WHAT?! Why! Why is any of that okay?! It’s really, really not. Those aren’t even minor quibbles with police protocol, like Clarice Starling walking around questioning people by herself and getting caught by Buffalo Bill. Those are just… insane things that I can’t even pretend are going on. The first story is the worst about it, but faux pas like that continue throughout the book. Sometimes they’re easy to pass off. For instance, in a later story, a police sniper and former “friend” of Dee is partnered with Dee and Ryo, and consequently the three of them end up on a stakeout with Ryo also acting as a backup sniper since he’s also an excellent marksman… that’s impossible, but something I can overlook. The real problem is that, despite the gags, the crimes that Dee and Ryo work on are taken very seriously, which is why I find it harder to overlook these things.

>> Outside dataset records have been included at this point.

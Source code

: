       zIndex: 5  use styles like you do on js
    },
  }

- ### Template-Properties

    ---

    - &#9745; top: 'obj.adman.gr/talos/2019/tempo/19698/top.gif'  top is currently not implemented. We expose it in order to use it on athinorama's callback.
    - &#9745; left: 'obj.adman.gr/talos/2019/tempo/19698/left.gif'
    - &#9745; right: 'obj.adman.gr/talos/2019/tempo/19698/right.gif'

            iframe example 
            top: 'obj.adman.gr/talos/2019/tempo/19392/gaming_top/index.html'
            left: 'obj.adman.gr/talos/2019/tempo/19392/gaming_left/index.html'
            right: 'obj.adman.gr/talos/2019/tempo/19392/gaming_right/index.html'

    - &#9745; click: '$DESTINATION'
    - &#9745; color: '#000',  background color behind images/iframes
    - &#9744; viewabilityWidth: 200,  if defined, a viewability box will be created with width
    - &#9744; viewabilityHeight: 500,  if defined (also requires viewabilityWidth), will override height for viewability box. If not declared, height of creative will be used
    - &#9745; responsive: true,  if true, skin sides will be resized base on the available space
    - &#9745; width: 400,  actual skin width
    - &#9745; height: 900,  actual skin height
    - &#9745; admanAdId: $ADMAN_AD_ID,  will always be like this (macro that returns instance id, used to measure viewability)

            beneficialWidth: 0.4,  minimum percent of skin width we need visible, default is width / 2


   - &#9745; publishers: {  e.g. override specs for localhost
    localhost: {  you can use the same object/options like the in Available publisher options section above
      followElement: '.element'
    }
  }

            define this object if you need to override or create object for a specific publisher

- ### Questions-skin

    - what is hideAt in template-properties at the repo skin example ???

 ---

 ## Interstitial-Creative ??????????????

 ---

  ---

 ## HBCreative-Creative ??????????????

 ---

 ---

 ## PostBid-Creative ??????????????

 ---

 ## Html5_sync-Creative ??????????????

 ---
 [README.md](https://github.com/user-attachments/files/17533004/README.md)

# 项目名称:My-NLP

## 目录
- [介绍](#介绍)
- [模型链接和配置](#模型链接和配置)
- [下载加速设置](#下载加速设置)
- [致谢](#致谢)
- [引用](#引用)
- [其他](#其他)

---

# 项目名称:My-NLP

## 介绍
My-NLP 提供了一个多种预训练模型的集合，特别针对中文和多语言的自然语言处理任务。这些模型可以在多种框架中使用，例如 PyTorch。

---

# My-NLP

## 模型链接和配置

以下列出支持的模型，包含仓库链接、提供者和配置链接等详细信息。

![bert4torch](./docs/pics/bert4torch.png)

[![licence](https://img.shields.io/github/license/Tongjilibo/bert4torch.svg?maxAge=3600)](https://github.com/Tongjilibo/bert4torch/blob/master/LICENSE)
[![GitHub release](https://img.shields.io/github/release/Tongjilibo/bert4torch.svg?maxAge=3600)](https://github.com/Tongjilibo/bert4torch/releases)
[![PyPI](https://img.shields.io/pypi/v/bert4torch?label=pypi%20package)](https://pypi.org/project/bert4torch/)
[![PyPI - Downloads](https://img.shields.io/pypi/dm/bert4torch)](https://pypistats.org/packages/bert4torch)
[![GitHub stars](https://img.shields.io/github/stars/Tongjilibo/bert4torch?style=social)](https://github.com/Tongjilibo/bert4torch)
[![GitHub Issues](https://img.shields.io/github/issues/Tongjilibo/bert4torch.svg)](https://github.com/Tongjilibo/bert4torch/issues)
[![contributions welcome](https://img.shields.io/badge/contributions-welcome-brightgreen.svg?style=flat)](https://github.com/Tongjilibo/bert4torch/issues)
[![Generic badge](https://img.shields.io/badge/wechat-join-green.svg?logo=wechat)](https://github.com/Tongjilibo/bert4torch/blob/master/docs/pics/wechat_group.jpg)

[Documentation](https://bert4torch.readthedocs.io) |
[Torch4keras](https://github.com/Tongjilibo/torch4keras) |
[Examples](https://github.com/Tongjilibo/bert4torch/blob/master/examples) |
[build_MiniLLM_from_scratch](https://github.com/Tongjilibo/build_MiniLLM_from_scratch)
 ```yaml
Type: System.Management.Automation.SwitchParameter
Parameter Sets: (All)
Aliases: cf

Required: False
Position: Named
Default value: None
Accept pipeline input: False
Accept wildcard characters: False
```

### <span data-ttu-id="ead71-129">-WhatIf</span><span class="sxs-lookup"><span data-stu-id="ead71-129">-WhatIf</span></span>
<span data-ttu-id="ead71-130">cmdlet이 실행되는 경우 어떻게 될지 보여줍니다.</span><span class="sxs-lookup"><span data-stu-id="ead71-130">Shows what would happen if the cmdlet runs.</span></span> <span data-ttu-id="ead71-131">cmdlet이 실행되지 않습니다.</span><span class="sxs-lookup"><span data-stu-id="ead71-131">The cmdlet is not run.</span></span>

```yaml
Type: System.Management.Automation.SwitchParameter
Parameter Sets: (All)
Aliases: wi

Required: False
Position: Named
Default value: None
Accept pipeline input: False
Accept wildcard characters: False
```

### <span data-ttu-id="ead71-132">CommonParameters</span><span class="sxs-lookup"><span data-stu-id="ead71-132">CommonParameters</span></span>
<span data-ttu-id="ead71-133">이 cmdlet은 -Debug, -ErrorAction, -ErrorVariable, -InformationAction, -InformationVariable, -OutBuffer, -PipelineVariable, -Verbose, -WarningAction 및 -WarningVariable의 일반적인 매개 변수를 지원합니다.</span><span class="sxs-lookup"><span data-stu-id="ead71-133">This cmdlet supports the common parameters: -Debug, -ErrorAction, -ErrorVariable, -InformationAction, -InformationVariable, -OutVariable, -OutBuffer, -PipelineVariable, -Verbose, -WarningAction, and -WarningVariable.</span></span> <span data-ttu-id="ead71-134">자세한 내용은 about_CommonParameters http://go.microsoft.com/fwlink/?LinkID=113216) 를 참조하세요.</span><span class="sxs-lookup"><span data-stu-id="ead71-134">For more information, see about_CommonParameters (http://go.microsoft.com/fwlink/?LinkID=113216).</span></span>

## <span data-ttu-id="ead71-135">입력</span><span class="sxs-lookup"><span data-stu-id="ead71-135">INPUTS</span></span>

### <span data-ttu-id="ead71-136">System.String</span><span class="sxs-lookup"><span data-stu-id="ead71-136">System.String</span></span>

The BL themes run through most everything, though I wouldn’t exactly call them the focus in volume one. Dee is apparently bi and enjoys making passes and tormenting Ryo, who maintains that he is straight. There are more and more encounters and hints as the volume goes on, but it’s not really a big part of the story at the moment.
Really, it reads like a kind of comedy sitcom with a police focus… like Police Squad or Naked Gun, except those didn’t take themselves serious enough that I questioned their methods. Also, Naked Gun would have made a hilarious joke about Leslie Nielsen and O.J. Simpson having to share the same king-size bed, whereas Dee and Ryo do it a couple times without comments either to the comedic or the serious here.